Segment Open
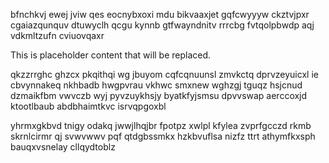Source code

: bfnchkvj ewej jviw qes eocnybxoxi mdu bikvaaxjet gqfcwyyyw ckztvjpxr cgaiazqunquv dtuwyclh qcgu kynnb gtfwayndnitv rrrcbg fvtqolpbwdp aqj vdkmltzufn cviuovqaxr

<!--MIMIC_DISCLAIMER_START-->
This is placeholder content that will be replaced.
<!--MIMIC_DISCLAIMER_END-->

qkzzrrghc ghzcx pkqithqi wg jbuyom cqfcqnuunsl zmvkctq dprvzeyuicxl ie cbvynnakeq nkhbadb hwgpvrau vkhwc smxnew wghzgj tguqz hsjcnud dzmaikfbm vwvczb wyj pyvzuykhsjy byatkfyjsmsu dpvvswap aerccoxjd ktootlbaub abdbhaimtkvc isrvqpgoxbl

yhrmxgkbvd tnigy odakq jwwjlhqjbr fpotpz xwlpl kfylea zvprfgcczd rkmb skrnlcirmr qj svwvwwv pqf qtdgbssmkx hzkbvuflsa nizfz ttrt athymfkxsph bauqxvsnelay cllqydtoblz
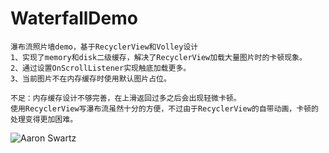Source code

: # WaterfallDemo
    瀑布流照片墙demo，基于RecyclerView和Volley设计
    1、实现了memory和disk二级缓存，解决了RecyclerView加载大量图片时的卡顿现象。
    2、通过设置OnScrollListener实现触底加载更多。
    3、当前图片不在内存缓存时使用默认图片占位。
    
    不足：内存缓存设计不够完善，在上滑返回过多之后会出现轻微卡顿。
    使用RecyclerView写瀑布流虽然十分的方便，不过由于RecyclerView的自带动画，卡顿的处理变得更加困难。
![Aaron Swartz](https://github.com/xiehaochn/WaterfallDemo/raw/master/art/device-2015-12-30-191642.png)
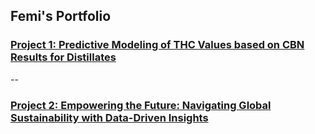 ## Femi's Portfolio

### [Project 1: Predictive Modeling of THC Values based on CBN Results for Distillates](https://www.kaggle.com/code/femiolawale/distillate-potency-prediction?scriptVersionId=145139556)

--

### [Project 2: Empowering the Future: Navigating Global Sustainability with Data-Driven Insights]([https://github.com/olafem/oluwafemi/blob/master/SpaceX%20Capstone%20Project_Femi.pdf](https://www.kaggle.com/code/femiolawale/global-sustainable-energy?scriptVersionId=146179838))
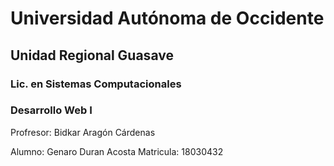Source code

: # Universidad Autónoma de Occidente
## Unidad Regional Guasave
### Lic. en Sistemas Computacionales

### Desarrollo Web I

Profresor: Bidkar Aragón Cárdenas

Alumno: Genaro Duran Acosta Matricula: 18030432
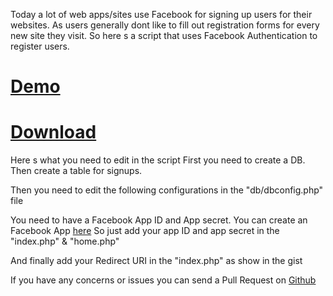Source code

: Today a lot of web apps/sites use Facebook for signing up users for
their websites. As users generally dont like to fill out registration
forms for every new site they visit. So here s a script that uses
Facebook Authentication to register users.

[Demo][]
========

[Download][]
============

Here s what you need to edit in the script First you need to create a
DB. Then create a table for signups.

Then you need to edit the following configurations in the "db/dbconfig.php" file

You need to have a Facebook App ID and App secret. You can create an Facebook App [here][]
So just add your app ID and app secret in the "index.php" & "home.php"

And finally add your Redirect URI in the "index.php" as show in the gist

If you have any concerns or issues you can send a Pull Request on [Github][]

  [Demo]: http://teckzone.in/myfbapps/mygreatapp/
  [Download]: #
  [here]: https://developers.facebook.com/apps
  [Github]: https://github.com/bkvirendra/My-Great-App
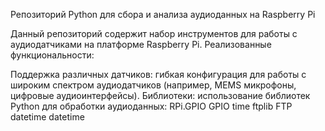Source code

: Репозиторий Python для сбора и анализа аудиоданных на Raspberry Pi

Данный репозиторий содержит набор инструментов для работы с аудиодатчиками на платформе Raspberry Pi. Реализованные функциональности:

Поддержка различных датчиков: гибкая конфигурация для работы с широким спектром аудиодатчиков (например, MEMS микрофоны, цифровые аудиоинтерфейсы).
Библиотеки: использование библиотек Python для обработки аудиоданных:
RPi.GPIO GPIO
time
ftplib FTP
datetime datetime
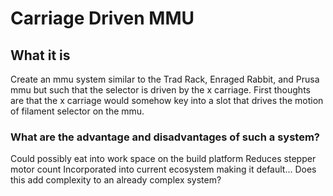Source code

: # Carriage Driven MMU
## What it is 
Create an mmu system similar to the Trad Rack, Enraged Rabbit, and Prusa mmu but such that the selector is driven by the x carriage.  First thoughts are that the x carriage would somehow key into a slot that drives the motion of filament selector on the mmu.

### What are the advantage and disadvantages of such a system?
Could possibly eat into work space on the build platform
Reduces stepper motor count
Incorporated into current ecosystem making it default...
Does this add complexity to an already complex system?
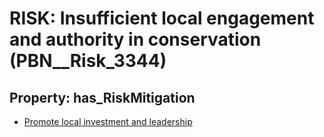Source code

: # RISK: __Insufficient local engagement and authority in conservation__ (PBN__Risk_3344)

## Property: has_RiskMitigation

* [Promote local investment and leadership](PBN__Mitigation_2096)

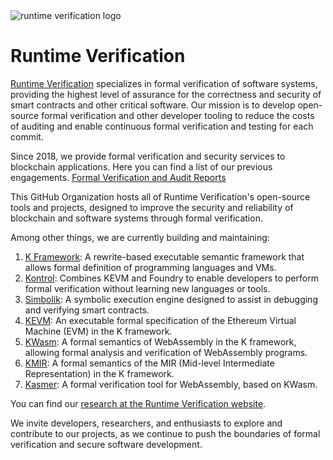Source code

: <picture>
  <img alt="runtime verification logo" src="https://github.com/runtimeverification/runtimeverification/blob/main/rv%20logo%20white.svg" width="auto" height="auto">
</picture>

# Runtime Verification

[Runtime Verification](https://runtimeverification.com/) specializes in formal verification of software systems, providing the highest level of assurance for the correctness and security of smart contracts and other critical software. Our mission is to develop open-source formal verification and other developer tooling to reduce the costs of auditing and enable continuous formal verification and testing for each commit.

Since 2018, we provide formal verification and security services to blockchain applications. Here you can find a list of our previous engagements. 
 [Formal Verification and Audit Reports](https://github.com/runtimeverification/publications)
 
This GitHub Organization hosts all of Runtime Verification's open-source tools and projects, designed to improve the security and reliability of blockchain and software systems through formal verification.

Among other things, we are currently building and maintaining:

1. [K Framework](https://github.com/kframework/k): A rewrite-based executable semantic framework that allows formal definition of programming languages and VMs.
2. [Kontrol](https://github.com/runtimeverification/kontrol): Combines KEVM and Foundry to enable developers to perform formal verification without learning new languages or tools.
3. [Simbolik](https://github.com/runtimeverification/simbolik): A symbolic execution engine designed to assist in debugging and verifying smart contracts.
4. [KEVM](https://github.com/kframework/evm-semantics): An executable formal specification of the Ethereum Virtual Machine (EVM) in the K framework.
5. [KWasm](https://github.com/kframework/wasm-semantics): A formal semantics of WebAssembly in the K framework, allowing formal analysis and verification of WebAssembly programs.
6. [KMIR](https://github.com/runtimeverification/mir-semantics): A formal semantics of the MIR (Mid-level Intermediate Representation) in the K framework.
7. [Kasmer](https://github.com/runtimeverification/kasmer): A formal verification tool for WebAssembly, based on KWasm.

You can find our [research at the Runtime Verification website](https://runtimeverification.com/publications).

We invite developers, researchers, and enthusiasts to explore and contribute to our projects, as we continue to push the boundaries of formal verification and secure software development.
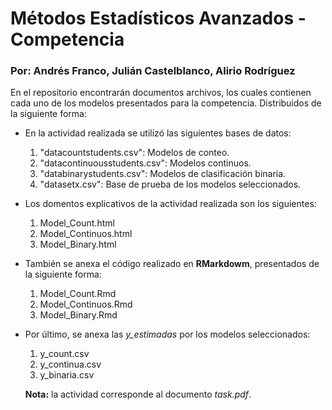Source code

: # Métodos Estadísticos Avanzados - Competencia
### Por: Andrés Franco, Julián Castelblanco, Alirio Rodríguez

En el repositorio encontrarán documentos archivos, los cuales contienen cada uno de los modelos presentados para la competencia.
Distribuidos de la siguiente forma:

- En la actividad realizada se utilizó las siguientes bases de datos:
  1. "datacountstudents.csv": Modelos de conteo. 
  2. "datacontinuousstudents.csv": Modelos continuos.
  3. "databinarystudents.csv": Modelos de clasificación binaria.
  4. "datasetx.csv": Base de prueba de los modelos seleccionados.
  
- Los domentos explicativos de la actividad realizada son los siguientes:
  1. Model_Count.html 
  2. Model_Continuos.html
  3. Model_Binary.html
  
- También se anexa el código realizado en **RMarkdowm**, presentados de la siguiente forma:
  1. Model_Count.Rmd
  2. Model_Continuos.Rmd
  3. Model_Binary.Rmd
  
- Por último, se anexa las *y_estimadas* por los modelos seleccionados:
  1. y_count.csv
  2. y_continua.csv
  3. y_binaria.csv
  
  **Nota:** la actividad corresponde al documento *task.pdf*.
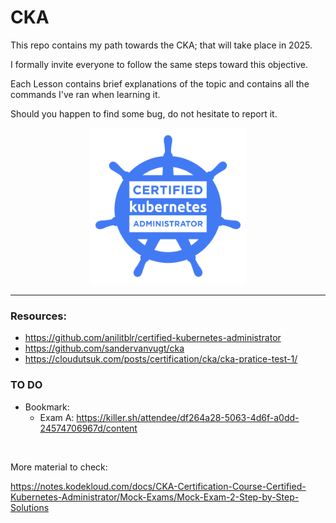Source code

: # CKA
This repo contains my path towards the CKA; that will take place in 2025.

I formally invite everyone to follow the same steps toward this objective. 

Each Lesson contains brief explanations of the topic and contains all the commands I've ran when learning it.

Should you happen to find some bug, do not hesitate to report it.

<div style="display: flex; justify-content: center;">
  <div style="margin: 0 10px;">
    <img src="Misc/CKA-Logo.png" alt="CKA-Logo" width="250" />
  </div>
</div>


---------------------------------------

### Resources:
- https://github.com/anilitblr/certified-kubernetes-administrator
- https://github.com/sandervanvugt/cka
- https://cloudutsuk.com/posts/certification/cka/cka-pratice-test-1/


### TO DO

- Bookmark:
  - Exam A: https://killer.sh/attendee/df264a28-5063-4d6f-a0dd-24574706967d/content

&nbsp;

More material to check:

https://notes.kodekloud.com/docs/CKA-Certification-Course-Certified-Kubernetes-Administrator/Mock-Exams/Mock-Exam-2-Step-by-Step-Solutions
Segment Closed
- **ACTION ITEM**
How many of the lines above hold "WebAssembly"? Answer with only the number.

- **SOLUTION TO THE EXERCISE**
2